[Task statement]:
Each entry is to be transcribed exactly, with nothing added or dropped.

··· Dataset

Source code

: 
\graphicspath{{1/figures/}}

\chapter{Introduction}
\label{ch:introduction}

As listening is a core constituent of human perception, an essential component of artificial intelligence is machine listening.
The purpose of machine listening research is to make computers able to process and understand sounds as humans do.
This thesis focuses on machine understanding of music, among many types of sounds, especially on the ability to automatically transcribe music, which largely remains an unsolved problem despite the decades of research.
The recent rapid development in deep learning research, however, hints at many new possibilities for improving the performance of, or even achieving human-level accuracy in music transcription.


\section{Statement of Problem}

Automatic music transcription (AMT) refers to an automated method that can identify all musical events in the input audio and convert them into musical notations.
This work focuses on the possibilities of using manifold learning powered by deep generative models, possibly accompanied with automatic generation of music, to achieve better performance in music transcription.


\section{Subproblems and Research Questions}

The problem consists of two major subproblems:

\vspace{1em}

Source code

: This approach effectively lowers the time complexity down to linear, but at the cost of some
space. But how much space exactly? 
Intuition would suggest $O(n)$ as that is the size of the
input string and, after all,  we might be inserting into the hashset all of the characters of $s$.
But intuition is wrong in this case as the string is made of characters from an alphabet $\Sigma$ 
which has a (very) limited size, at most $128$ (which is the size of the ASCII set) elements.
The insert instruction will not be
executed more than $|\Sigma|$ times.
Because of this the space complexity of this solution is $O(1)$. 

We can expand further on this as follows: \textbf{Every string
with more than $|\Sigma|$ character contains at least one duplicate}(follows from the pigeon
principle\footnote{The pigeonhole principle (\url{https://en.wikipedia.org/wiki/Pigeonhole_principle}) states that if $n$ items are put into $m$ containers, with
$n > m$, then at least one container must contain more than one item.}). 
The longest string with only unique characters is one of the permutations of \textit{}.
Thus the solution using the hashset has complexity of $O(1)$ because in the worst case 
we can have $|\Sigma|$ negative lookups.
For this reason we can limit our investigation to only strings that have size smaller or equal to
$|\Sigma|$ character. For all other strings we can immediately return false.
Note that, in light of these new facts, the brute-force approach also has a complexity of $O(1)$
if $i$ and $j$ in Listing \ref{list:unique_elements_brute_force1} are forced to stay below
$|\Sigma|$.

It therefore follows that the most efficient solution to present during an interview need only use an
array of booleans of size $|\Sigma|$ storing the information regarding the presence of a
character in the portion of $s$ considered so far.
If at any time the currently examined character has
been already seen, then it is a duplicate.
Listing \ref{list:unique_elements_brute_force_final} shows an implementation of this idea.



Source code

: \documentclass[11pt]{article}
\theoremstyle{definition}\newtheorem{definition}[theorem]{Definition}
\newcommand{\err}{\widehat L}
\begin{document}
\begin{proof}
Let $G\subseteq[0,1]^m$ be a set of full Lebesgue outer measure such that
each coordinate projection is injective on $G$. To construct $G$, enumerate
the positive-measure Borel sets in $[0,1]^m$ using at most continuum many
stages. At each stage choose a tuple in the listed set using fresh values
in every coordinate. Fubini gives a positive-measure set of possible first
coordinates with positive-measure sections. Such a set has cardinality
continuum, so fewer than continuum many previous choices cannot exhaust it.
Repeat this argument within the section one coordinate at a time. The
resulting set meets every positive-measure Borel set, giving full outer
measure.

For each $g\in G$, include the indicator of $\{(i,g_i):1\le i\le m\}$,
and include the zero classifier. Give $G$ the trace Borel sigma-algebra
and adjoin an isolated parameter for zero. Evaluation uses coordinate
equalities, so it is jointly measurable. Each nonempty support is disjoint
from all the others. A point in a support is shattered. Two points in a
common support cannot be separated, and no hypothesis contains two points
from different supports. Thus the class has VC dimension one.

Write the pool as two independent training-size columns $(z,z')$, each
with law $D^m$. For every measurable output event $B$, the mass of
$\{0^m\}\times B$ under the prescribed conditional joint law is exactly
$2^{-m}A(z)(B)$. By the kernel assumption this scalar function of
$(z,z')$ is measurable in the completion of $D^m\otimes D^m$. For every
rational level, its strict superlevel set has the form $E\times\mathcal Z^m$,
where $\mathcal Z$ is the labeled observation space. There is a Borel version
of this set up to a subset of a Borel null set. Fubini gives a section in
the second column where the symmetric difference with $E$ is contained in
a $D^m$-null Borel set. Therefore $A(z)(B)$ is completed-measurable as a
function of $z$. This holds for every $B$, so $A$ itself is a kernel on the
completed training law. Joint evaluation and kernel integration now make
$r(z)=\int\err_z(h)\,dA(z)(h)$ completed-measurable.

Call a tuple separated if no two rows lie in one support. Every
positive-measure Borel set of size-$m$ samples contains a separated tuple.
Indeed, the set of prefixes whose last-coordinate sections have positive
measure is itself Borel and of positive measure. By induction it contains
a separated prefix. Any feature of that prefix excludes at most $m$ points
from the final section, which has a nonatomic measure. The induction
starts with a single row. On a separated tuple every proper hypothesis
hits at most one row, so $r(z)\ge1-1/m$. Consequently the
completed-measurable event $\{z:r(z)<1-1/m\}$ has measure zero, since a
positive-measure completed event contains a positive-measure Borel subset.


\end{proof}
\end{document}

······

[Exercise solution]:
Source code

: 
\graphicspath{{1/figures/}}

\chapter{Introduction}
\label{ch:introduction}

As listening is a core constituent of human perception, an essential component of artificial intelligence is machine listening.
The purpose of machine listening research is to make computers able to process and understand sounds as humans do.
This thesis focuses on machine understanding of music, among many types of sounds, especially on the ability to automatically transcribe music, which largely remains an unsolved problem despite the decades of research.
The recent rapid development in deep learning research, however, hints at many new possibilities for improving the performance of, or even achieving human-level accuracy in music transcription.


\section{Statement of Problem}

Automatic music transcription (AMT) refers to an automated method that can identify all musical events in the input audio and convert them into musical notations.
This work focuses on the possibilities of using manifold learning powered by deep generative models, possibly accompanied with automatic generation of music, to achieve better performance in music transcription.


\section{Subproblems and Research Questions}

The problem consists of two major subproblems:

\vspace{1em}

Source code

: This approach effectively lowers the time complexity down to linear, but at the cost of some
space. But how much space exactly? 
Intuition would suggest $O(n)$ as that is the size of the
input string and, after all,  we might be inserting into the hashset all of the characters of $s$.
But intuition is wrong in this case as the string is made of characters from an alphabet $\Sigma$ 
which has a (very) limited size, at most $128$ (which is the size of the ASCII set) elements.
The insert instruction will not be
executed more than $|\Sigma|$ times.
Because of this the space complexity of this solution is $O(1)$. 

We can expand further on this as follows: \textbf{Every string
with more than $|\Sigma|$ character contains at least one duplicate}(follows from the pigeon
principle\footnote{The pigeonhole principle (\url{https://en.wikipedia.org/wiki/Pigeonhole_principle}) states that if $n$ items are put into $m$ containers, with
$n > m$, then at least one container must contain more than one item.}). 
The longest string with only unique characters is one of the permutations of \textit{}.
Thus the solution using the hashset has complexity of $O(1)$ because in the worst case 
we can have $|\Sigma|$ negative lookups.
For this reason we can limit our investigation to only strings that have size smaller or equal to
$|\Sigma|$ character. For all other strings we can immediately return false.
Note that, in light of these new facts, the brute-force approach also has a complexity of $O(1)$
if $i$ and $j$ in Listing \ref{list:unique_elements_brute_force1} are forced to stay below
$|\Sigma|$.

It therefore follows that the most efficient solution to present during an interview need only use an
array of booleans of size $|\Sigma|$ storing the information regarding the presence of a
character in the portion of $s$ considered so far.
If at any time the currently examined character has
been already seen, then it is a duplicate.
Listing \ref{list:unique_elements_brute_force_final} shows an implementation of this idea.



Source code

: \documentclass[11pt]{article}
\theoremstyle{definition}\newtheorem{definition}[theorem]{Definition}
\newcommand{\err}{\widehat L}
\begin{document}
\begin{proof}
Let $G\subseteq[0,1]^m$ be a set of full Lebesgue outer measure such that
each coordinate projection is injective on $G$. To construct $G$, enumerate
the positive-measure Borel sets in $[0,1]^m$ using at most continuum many
stages. At each stage choose a tuple in the listed set using fresh values
in every coordinate. Fubini gives a positive-measure set of possible first
coordinates with positive-measure sections. Such a set has cardinality
continuum, so fewer than continuum many previous choices cannot exhaust it.
Repeat this argument within the section one coordinate at a time. The
resulting set meets every positive-measure Borel set, giving full outer
measure.

For each $g\in G$, include the indicator of $\{(i,g_i):1\le i\le m\}$,
and include the zero classifier. Give $G$ the trace Borel sigma-algebra
and adjoin an isolated parameter for zero. Evaluation uses coordinate
equalities, so it is jointly measurable. Each nonempty support is disjoint
from all the others. A point in a support is shattered. Two points in a
common support cannot be separated, and no hypothesis contains two points
from different supports. Thus the class has VC dimension one.

Write the pool as two independent training-size columns $(z,z')$, each
with law $D^m$. For every measurable output event $B$, the mass of
$\{0^m\}\times B$ under the prescribed conditional joint law is exactly
$2^{-m}A(z)(B)$. By the kernel assumption this scalar function of
$(z,z')$ is measurable in the completion of $D^m\otimes D^m$. For every
rational level, its strict superlevel set has the form $E\times\mathcal Z^m$,
where $\mathcal Z$ is the labeled observation space. There is a Borel version
of this set up to a subset of a Borel null set. Fubini gives a section in
the second column where the symmetric difference with $E$ is contained in
a $D^m$-null Borel set. Therefore $A(z)(B)$ is completed-measurable as a
function of $z$. This holds for every $B$, so $A$ itself is a kernel on the
completed training law. Joint evaluation and kernel integration now make
$r(z)=\int\err_z(h)\,dA(z)(h)$ completed-measurable.

Call a tuple separated if no two rows lie in one support. Every
positive-measure Borel set of size-$m$ samples contains a separated tuple.
Indeed, the set of prefixes whose last-coordinate sections have positive
measure is itself Borel and of positive measure. By induction it contains
a separated prefix. Any feature of that prefix excludes at most $m$ points
from the final section, which has a nonatomic measure. The induction
starts with a single row. On a separated tuple every proper hypothesis
hits at most one row, so $r(z)\ge1-1/m$. Consequently the
completed-measurable event $\{z:r(z)<1-1/m\}$ has measure zero, since a
positive-measure completed event contains a positive-measure Borel subset.


\end{proof}
\end{document}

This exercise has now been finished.